The expected answer is the set of lines in the data below between the line holding "Outstanding Student Leader" and the line holding "The Third Award", inclusive, written out exactly.

[Entries taken from a collection]

>>>

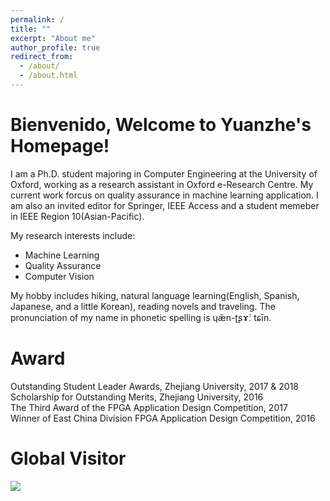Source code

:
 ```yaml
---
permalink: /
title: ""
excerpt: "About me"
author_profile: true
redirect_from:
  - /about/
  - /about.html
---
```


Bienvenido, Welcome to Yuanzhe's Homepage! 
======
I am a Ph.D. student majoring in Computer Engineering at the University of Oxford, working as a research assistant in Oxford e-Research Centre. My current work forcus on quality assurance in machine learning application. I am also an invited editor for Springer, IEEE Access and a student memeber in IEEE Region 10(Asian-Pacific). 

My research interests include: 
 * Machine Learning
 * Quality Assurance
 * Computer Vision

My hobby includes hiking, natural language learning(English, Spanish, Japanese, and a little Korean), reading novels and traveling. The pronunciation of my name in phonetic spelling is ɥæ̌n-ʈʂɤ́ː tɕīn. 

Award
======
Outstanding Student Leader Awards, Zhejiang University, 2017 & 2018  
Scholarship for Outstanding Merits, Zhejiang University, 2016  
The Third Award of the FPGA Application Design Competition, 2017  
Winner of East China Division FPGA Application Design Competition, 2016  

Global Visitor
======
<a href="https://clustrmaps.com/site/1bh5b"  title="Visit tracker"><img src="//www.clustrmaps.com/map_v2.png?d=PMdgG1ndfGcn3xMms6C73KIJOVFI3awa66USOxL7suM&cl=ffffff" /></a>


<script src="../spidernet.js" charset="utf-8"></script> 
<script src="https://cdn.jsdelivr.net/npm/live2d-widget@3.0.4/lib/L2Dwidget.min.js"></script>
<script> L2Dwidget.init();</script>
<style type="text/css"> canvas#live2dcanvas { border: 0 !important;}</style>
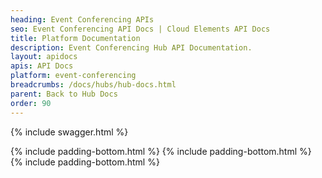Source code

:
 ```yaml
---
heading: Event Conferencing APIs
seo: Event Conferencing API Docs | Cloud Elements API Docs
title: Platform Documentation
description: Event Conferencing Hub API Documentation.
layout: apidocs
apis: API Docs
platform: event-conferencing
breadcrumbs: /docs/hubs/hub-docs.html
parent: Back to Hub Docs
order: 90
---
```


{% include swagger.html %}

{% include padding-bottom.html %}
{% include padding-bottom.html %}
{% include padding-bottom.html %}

<<<

# [Answer section]
Outstanding Student Leader Awards, Zhejiang University, 2017 & 2018  
Scholarship for Outstanding Merits, Zhejiang University, 2016  
The Third Award of the FPGA Application Design Competition, 2017  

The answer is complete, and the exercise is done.